The data, which was presented at the American Society of Clinical Oncology annual meeting, looked into the use of ALLO-501 for relapsed/refractory non-Hodgkin lymphoma.
Today, San Francisco-based biotech company Allogene Therapeutics announced results for its ALLO-501 Phase 1 ALPHA study, along with its development partner, Servier. The data, which was presented at the American Society of Clinical Oncology annual meeting, looked into the use of ALLO-501 for relapsed/refractory non-Hodgkin lymphoma.
ALLO-501 is an anti-CD19 allogeneic CAR T therapy that is being jointly developed by Servier and Allogene. The study also utilized ALLO-647, Allogene’s anti-CD51 monoclonal antibody, as a part of its differentiated lymphodepletion regimen.
“We are very pleased with these initial Phase 1 results, which indicated that ALLO-501 and ALLO-647 were well tolerated and produced complete responses in patients with advanced NHL,” said David Chang, M.D., Ph.D., President, Chief Executive Officer and Co-Founder of Allogene. “Based on these results, we believe we are on the right trajectory to make AlloCAR T therapy a reality for patients.”
At the data cutoff time in May 2020, 23 patients were enrolled and 22 patients received ALLO-501. One patient was removed from the trial prior to lymphodepletion as a result of acute renal failure from urinary obstruction. The average time from enrollment to the start of therapy was five days.
To analyze the efficacy of the product, 19 out of 22 patients achieved at least one month assessment as of the May 2020 data cutoff. Their responses were recorded across all cell doses and tumor histologies with an overall response rate of 63% and complete response rate (CR) of 37%.
Higher dose ALLO-647 was associated with a higher CR rate of 50%, deeper lymphodepletion and delayed host T cell recovery. With a median follow-up time of 3.8 months, nine of the 12 responding patients remain in response as of the data cutoff mark.
“Allogeneic CAR T therapies provide an off-the-shelf option that may make cellular therapies available to more patients,” said Sattva S. Neelapu, M.D., Professor, Department of Lymphoma/Myeloma at The University of Texas MD Anderson Cancer Center in Houston, Texas. “While longer follow-up is required, the response to ALLO-501 appears promising with 75% of patients remaining in response. Together with the positive safety profile, these data suggest that ALLO-501 has the potential to be an effective option if confirmed in future studies.”
This is not the first collaboration that Allogene has entered to further the development of one of its antigen receptor T cell therapies. In January 2020, the company announced that it had entered a clinical trial collaboration agreement with SpringWorks Therapeutics, Inc., a clinical-stage biopharmaceutical company focused on developing drugs for patients with severe rare diseases and cancer.

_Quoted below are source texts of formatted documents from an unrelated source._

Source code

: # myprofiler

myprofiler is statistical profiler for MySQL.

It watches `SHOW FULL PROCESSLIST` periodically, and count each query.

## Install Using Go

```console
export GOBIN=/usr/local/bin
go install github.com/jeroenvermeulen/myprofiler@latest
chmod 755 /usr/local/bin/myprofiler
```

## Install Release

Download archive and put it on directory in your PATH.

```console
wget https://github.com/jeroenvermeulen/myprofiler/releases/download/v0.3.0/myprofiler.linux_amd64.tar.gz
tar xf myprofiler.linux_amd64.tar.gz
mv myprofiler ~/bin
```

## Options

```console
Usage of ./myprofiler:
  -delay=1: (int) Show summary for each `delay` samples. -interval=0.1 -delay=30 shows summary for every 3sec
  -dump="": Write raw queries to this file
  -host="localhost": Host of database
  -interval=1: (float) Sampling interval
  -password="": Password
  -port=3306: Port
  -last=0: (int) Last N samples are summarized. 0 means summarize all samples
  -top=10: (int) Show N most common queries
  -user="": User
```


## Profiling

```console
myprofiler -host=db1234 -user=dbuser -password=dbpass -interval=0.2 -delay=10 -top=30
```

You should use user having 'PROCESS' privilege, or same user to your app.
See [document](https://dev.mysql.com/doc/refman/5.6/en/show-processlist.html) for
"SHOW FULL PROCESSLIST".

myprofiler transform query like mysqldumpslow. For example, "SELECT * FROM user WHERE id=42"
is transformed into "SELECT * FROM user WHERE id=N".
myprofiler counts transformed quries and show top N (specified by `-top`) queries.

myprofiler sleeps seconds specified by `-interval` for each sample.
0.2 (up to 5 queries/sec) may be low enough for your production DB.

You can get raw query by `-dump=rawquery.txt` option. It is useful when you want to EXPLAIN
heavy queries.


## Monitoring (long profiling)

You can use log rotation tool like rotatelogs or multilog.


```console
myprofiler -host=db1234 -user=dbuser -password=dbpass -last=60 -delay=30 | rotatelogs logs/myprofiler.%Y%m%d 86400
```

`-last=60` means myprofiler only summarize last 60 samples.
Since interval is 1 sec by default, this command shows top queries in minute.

The goal of the agreement was to evaluate ALLO-715, Allogene’s investigational anti-B-cell maturation antigen therapy in combination with SpringWorks’ investigational gamma secretase inhibitor, nirogacestat, for the treatment of relapsed or refractory multiple myeloma.
“Gamma secretase inhibition has emerged as a clinically validated mechanism to potentiate BCMA therapies and we believe that nirogacestat has the potential to become a cornerstone of BCMA combination therapy for patients with multiple myeloma,” said Saqib Islam, Chief Executive Officer of SpringWorks Therapeutics. “We are delighted to partner with Allogene, a pioneer in the allogenic cell therapy field, to further explore nirogacestat in combination with an ‘off-the-shelf’ CAR T therapy for these patients where the need for treatment options remains great.”

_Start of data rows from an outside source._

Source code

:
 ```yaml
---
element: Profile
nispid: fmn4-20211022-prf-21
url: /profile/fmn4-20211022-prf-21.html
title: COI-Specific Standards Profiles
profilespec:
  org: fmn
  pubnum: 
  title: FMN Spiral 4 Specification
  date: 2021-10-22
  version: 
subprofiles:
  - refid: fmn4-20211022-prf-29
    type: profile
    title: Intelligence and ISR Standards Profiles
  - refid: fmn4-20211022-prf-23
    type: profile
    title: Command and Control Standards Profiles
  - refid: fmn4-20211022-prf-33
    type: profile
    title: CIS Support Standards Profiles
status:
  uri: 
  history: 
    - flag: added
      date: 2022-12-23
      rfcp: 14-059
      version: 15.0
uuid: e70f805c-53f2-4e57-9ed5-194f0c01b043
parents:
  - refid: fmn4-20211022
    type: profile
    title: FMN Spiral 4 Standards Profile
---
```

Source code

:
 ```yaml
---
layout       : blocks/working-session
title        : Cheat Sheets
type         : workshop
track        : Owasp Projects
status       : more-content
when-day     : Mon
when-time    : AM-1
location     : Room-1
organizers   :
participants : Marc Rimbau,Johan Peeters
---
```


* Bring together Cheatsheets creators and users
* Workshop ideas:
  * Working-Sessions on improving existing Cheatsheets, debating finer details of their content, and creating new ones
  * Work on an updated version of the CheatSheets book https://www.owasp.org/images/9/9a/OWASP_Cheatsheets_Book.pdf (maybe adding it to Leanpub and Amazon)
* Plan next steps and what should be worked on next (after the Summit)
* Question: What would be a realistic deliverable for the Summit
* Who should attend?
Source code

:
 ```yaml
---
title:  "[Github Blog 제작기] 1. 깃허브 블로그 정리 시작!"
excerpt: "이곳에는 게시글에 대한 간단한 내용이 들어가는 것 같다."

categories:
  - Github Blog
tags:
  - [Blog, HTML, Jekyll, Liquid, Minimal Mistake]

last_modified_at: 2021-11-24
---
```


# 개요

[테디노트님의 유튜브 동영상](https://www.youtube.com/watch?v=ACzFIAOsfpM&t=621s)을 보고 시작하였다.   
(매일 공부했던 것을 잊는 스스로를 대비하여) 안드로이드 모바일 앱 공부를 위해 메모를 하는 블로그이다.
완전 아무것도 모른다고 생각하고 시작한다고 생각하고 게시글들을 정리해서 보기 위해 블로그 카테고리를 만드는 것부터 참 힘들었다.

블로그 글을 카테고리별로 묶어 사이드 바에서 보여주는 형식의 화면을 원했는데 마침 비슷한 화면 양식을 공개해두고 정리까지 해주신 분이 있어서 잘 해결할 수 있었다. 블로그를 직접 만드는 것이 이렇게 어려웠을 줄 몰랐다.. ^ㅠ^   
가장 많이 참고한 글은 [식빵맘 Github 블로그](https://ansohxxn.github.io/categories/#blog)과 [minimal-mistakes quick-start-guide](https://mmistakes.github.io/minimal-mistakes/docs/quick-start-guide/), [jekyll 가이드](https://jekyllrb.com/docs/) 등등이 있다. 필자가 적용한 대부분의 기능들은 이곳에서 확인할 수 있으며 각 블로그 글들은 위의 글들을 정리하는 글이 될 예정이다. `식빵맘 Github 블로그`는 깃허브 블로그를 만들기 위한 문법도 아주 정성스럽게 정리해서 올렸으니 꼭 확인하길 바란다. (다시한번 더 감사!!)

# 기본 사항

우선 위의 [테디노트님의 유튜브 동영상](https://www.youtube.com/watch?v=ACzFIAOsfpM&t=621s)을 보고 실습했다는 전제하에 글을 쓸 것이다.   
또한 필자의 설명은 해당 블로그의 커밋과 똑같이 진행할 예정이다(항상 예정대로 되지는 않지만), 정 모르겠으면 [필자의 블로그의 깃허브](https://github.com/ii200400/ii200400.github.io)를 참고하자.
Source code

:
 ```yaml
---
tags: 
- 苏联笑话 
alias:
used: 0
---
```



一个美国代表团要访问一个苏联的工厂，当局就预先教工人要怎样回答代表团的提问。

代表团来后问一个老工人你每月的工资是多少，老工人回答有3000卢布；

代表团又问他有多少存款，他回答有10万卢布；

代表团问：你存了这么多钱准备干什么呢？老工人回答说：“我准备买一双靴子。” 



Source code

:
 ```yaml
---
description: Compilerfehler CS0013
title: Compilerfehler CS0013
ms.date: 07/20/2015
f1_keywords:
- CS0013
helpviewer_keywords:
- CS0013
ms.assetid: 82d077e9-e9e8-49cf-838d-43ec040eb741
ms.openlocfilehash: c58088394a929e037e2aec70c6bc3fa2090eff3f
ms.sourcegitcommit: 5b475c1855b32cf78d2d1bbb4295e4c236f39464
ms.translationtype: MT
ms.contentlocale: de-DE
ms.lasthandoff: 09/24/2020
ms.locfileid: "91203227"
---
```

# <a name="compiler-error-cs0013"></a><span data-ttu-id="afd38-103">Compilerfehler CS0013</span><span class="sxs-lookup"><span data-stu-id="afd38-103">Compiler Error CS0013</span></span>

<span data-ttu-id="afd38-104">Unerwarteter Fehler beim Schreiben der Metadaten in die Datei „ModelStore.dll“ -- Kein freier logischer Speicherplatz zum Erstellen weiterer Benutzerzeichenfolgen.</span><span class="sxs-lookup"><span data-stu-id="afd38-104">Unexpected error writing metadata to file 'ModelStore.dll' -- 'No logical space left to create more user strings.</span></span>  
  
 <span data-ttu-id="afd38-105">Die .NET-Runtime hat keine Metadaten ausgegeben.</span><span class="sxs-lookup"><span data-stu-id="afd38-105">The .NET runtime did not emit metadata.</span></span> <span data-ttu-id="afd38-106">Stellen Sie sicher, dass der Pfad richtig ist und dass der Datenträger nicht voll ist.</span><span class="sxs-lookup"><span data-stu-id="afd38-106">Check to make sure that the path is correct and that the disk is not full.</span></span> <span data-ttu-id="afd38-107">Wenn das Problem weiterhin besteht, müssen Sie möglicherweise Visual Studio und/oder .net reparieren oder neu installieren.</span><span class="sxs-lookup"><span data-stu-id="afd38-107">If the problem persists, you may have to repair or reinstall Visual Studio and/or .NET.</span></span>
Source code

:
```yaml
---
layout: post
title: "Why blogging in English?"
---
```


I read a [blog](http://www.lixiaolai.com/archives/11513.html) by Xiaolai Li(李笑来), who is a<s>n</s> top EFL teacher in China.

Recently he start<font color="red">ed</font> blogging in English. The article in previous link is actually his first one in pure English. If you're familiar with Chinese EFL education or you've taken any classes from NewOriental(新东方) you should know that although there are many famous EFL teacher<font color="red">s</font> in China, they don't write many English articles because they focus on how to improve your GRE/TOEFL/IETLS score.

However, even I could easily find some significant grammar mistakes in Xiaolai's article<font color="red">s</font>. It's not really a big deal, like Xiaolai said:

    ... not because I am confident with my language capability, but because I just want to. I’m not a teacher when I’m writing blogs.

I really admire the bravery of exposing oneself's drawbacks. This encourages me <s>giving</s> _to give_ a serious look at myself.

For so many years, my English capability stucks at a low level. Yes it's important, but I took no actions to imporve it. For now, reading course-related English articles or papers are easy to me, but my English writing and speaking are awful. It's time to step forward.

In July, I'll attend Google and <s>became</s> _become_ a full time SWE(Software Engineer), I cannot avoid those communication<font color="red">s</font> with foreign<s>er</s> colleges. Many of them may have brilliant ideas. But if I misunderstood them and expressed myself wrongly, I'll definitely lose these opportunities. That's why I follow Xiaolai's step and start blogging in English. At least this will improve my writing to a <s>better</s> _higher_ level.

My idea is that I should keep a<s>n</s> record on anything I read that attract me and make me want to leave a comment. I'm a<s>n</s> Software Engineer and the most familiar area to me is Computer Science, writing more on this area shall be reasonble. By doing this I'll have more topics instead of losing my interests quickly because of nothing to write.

Allogene is set to sponsor and conduct the Phase 1 study evaluating the safety, tolerability, and preliminary efficacy of the combination, and will assume all development costs. SpringWorks is currently enrolling patients in a global Phase 3, double-blind, randomized, placebo-controlled clinical trial to evaluate the use of nirogacestat in adult patients with progressing desmoid tumors.